Zudem werden die Teilnehmenden in der Tätigkeit der Moderation erfahren, denn die teilnehmenden Personen leiten selbst Diskussionen und präsentieren Ergebnisse. Die ergebnisorientierte und problemlösungsorientierte Auseinandersetzung mit dem Thema fördert Planungs- und Problemlösungskompetenzen und analytische Fähigkeiten.
Für die Organisation bedeutet die Selbstbestimmung der Mitarbeiter einen sehr viel geringeren Organisationsaufwand in der Konferenz. Zudem kann das Potenzial von sehr vielen Mitarbeitern genutzt werden.
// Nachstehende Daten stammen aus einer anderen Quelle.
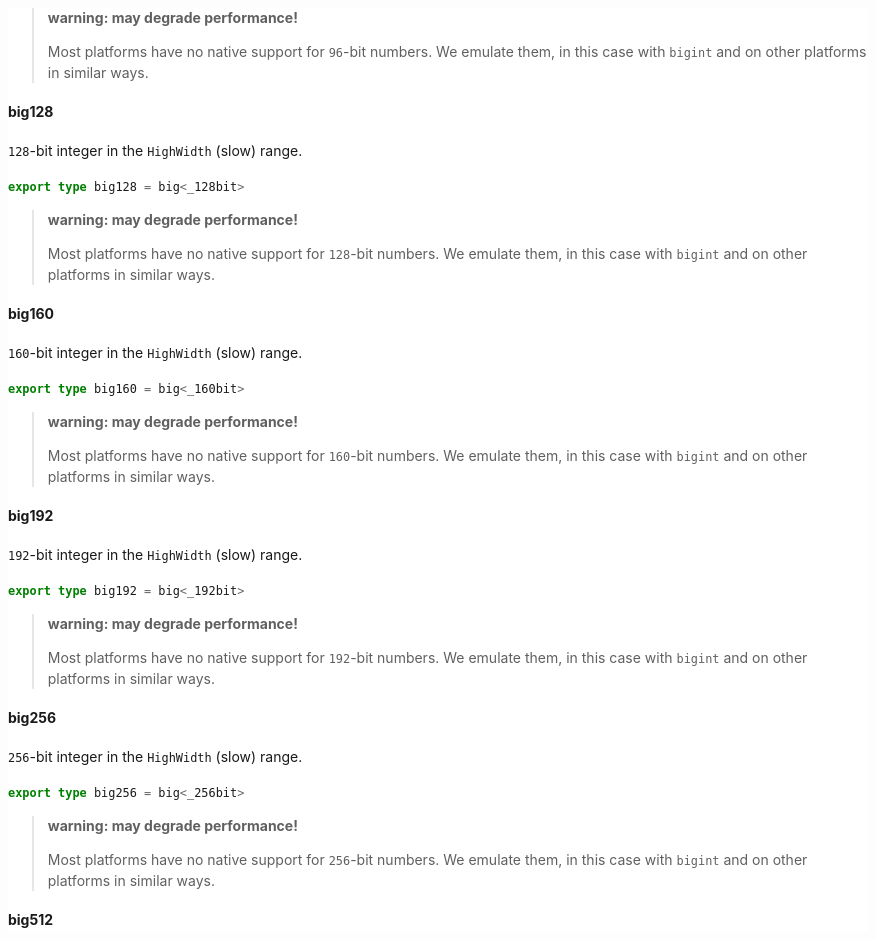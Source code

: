 > **warning: may degrade performance!**
>
> Most platforms have no native support for `96`-bit numbers. We emulate
> them, in this case with `bigint` and on other platforms in similar ways.

#### big128

`128`-bit integer in the `HighWidth` (slow) range.

```ts
export type big128 = big<_128bit>
```

> **warning: may degrade performance!**
>
> Most platforms have no native support for `128`-bit numbers. We emulate
> them, in this case with `bigint` and on other platforms in similar ways.

#### big160

`160`-bit integer in the `HighWidth` (slow) range.

```ts
export type big160 = big<_160bit>
```

> **warning: may degrade performance!**
>
> Most platforms have no native support for `160`-bit numbers. We emulate
> them, in this case with `bigint` and on other platforms in similar ways.

#### big192

`192`-bit integer in the `HighWidth` (slow) range.

```ts
export type big192 = big<_192bit>
```

> **warning: may degrade performance!**
>
> Most platforms have no native support for `192`-bit numbers. We emulate
> them, in this case with `bigint` and on other platforms in similar ways.

#### big256

`256`-bit integer in the `HighWidth` (slow) range.

```ts
export type big256 = big<_256bit>
```

> **warning: may degrade performance!**
>
> Most platforms have no native support for `256`-bit numbers. We emulate
> them, in this case with `bigint` and on other platforms in similar ways.

#### big512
Jeder einzelne Mitarbeiter arbeitet im Open Space von der Problem- oder Zielformulierung bis hin zur Präsentation der Ergebnisse aktiv und ergebnisorientiert mit und ist somit am gesamten Entwicklungsprozess beteiligt. Die Teilnehmer entwickeln Verantwortung und tragen die getroffenen Entscheidungen und deren Konsequenz deshalb eher (selbst) bereitwillig mit. Sie identifizieren sich mit den eigenen Arbeitsergebnissen und auch leichter mit dem Unternehmen. Damit geht einher, dass die Mitarbeiter einer Organisation die Veränderungen akzeptieren und verstärkt Bereitschaft zeigen, diese erfolgreich umzusetzen.
Prinzipiell ist der Einsatz von Open Space auch in der Schule möglich. Dies gilt insbesondere für die Schulentwicklung, wenn alle Beteiligten gemeinsam die Schule neu organisieren oder deren Organisation verbessern wollen. Denkbar wäre aber auch zum Beispiel eine Veranstaltung zur Einführung einer neuen Unterrichtseinheit oder zu Beginn eines Schülerprojektes zu aktuellen, dringlichen Themen. Aufgrund der schulischen Rahmenbedingungen würde Open Space in der Schule aber meist eher als minimalisiertes Konzept eingesetzt werden und wahrscheinlich nur wenige Stunden statt mehrerer Tage dauern.
Die Anwendung von Open Space kann auch in der Schule positive Effekte haben. Ein Hauptvorteil ist die Einbeziehung und Aktivierung aller SchülerInnen. Dieser Einbezug und die Aktivierung sowie die Berücksichtigung vielfältiger Meinungen, Fähigkeiten, Erfahrungen, Kenntnisse und Interessen motivieren die SchülerInnen. In Kleingruppen gemeinsam erarbeitete Lösungen für Probleme führen zu einer größeren Akzeptanz. Die SchülerInnen können ihre eigene Meinung einbringen und selbstständig Vorgehensweisen entwickeln. Erschwerend könnten hier Lehrpläne und Vorgaben wirken, die die freie Unterrichtsgestaltung einschränken.
Die SchülerInnen trainieren außerdem Schlüsselqualifikationen wie Präsentation, Kommunikation, Konflikt- und Problemlösung. Sie lernen neue Themen zu strukturieren und erweitern ihre Kooperationsfähigkeiten.